Andrew ScheerAndrew Scheer Photo : La Presse canadienne / Nathan Denette

« Il ne parle que pour lui-même », dit Scheer

Commentant les plus récents tweets du député de Beauce jeudi midi, Andrew Scheer est pour sa part demeuré sur ses positions. « Il est clair qu'il ne parle que pour lui-même quand il fait ce genre de commentaires », a-t-il fait valoir.

Il a toutefois refusé de dire si M. Bernier pourrait être expulsé du caucus en raison des derniers développements.

« Je ne vais pas discuter de la dynamique interne du caucus », s'est-il borné à répondre, avant d'ajouter qu'il s'attend à ce que ses membres « travaillent tous dans le même objectif », soit remporter les élections de l'an prochain.

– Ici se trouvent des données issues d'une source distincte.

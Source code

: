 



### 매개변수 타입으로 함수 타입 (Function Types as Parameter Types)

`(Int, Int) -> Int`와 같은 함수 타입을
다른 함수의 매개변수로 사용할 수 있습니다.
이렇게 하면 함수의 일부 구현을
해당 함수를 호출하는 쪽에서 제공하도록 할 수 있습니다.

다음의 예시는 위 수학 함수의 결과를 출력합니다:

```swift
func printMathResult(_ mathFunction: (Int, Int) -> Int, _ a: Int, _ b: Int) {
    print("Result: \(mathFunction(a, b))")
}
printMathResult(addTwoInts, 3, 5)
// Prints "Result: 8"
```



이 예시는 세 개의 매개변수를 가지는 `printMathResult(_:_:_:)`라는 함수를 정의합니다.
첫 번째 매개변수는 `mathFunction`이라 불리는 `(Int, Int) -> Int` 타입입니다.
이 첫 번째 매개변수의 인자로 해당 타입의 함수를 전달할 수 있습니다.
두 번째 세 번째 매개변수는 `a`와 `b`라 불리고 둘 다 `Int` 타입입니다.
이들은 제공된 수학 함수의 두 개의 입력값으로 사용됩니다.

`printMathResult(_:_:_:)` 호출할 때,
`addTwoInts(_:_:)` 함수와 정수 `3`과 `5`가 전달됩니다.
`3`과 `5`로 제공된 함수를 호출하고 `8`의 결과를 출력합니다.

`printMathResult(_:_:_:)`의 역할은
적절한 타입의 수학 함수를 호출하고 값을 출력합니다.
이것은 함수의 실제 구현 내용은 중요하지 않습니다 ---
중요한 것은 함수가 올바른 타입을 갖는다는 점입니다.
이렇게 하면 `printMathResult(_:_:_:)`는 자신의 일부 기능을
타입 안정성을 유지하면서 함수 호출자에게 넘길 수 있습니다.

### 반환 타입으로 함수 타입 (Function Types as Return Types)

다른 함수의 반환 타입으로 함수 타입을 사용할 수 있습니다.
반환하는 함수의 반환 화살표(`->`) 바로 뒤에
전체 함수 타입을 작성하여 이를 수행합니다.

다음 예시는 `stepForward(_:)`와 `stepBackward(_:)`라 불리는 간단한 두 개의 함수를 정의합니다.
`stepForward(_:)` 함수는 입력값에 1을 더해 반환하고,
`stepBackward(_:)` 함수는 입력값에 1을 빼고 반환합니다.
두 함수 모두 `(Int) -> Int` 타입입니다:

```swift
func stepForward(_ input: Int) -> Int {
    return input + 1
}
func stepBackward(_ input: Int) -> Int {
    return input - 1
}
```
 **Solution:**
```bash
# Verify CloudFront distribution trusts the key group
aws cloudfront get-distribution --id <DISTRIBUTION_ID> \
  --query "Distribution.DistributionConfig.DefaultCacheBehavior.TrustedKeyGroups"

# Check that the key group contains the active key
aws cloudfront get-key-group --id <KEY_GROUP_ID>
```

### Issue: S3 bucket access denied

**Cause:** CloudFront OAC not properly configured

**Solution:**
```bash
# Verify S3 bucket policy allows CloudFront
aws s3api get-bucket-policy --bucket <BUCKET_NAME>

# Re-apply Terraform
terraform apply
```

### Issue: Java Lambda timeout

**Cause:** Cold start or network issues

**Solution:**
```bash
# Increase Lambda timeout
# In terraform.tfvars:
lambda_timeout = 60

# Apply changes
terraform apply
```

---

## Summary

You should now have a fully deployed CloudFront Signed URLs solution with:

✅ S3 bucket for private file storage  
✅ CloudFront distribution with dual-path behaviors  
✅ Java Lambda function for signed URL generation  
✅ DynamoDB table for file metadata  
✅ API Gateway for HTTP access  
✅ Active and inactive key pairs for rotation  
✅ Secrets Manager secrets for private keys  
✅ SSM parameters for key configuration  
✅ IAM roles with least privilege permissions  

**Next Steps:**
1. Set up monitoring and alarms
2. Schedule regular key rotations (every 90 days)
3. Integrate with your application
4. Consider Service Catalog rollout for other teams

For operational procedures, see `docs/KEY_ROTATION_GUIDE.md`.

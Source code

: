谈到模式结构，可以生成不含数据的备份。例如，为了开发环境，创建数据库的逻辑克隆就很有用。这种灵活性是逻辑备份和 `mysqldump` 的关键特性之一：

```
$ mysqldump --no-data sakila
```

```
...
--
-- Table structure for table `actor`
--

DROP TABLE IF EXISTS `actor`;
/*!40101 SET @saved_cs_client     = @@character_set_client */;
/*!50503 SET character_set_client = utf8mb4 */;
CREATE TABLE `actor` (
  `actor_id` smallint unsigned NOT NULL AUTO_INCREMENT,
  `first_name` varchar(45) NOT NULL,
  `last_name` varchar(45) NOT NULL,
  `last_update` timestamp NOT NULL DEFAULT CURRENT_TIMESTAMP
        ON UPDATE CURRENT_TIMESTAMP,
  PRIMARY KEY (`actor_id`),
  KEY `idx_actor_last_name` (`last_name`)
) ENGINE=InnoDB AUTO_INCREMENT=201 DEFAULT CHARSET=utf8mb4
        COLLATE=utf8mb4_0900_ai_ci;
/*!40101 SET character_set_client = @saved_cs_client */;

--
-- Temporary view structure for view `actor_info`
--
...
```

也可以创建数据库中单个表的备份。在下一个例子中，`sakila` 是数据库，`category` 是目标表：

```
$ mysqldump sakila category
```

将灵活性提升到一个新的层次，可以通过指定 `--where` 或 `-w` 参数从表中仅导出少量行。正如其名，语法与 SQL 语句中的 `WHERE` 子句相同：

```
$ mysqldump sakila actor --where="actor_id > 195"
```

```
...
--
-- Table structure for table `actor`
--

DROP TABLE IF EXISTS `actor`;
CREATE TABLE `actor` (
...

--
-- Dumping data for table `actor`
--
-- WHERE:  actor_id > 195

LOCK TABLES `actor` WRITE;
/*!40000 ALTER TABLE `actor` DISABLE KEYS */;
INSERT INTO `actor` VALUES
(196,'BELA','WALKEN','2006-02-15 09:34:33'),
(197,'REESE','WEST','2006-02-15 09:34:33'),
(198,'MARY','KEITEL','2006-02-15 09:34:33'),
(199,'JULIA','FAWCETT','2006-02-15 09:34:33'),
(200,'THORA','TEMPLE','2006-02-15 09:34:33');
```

Commentant la dispute, le premier ministre Trudeau a soutenu jeudi que le Parti conservateur « n'a pas beaucoup changé depuis l'époque de Stephen Harper », alors que les libéraux continuent « de croire que la diversité peut faire la force » du Canada.

« Malheureusement, les conservateurs savent que, oui, il y a des avantages électoraux à diviser les gens. Mais on a aussi vu que quand on divise les gens, ça devient plus difficile non seulement de gouverner le pays, mais de bien trouver des solutions pour qu’on ait une société plus forte, plus réussie, plus résiliente », a-t-il dit.

En juin dernier, M. Bernier a été exclu du cabinet fantôme de son parti après avoir soutenu que M. Scheer avait été élu grâce à l'aide de « faux conservateurs », devenus membres dans le seul but de s'assurer que la politique de gestion de l'offre en vigueur pour certains produits agricoles soit maintenue.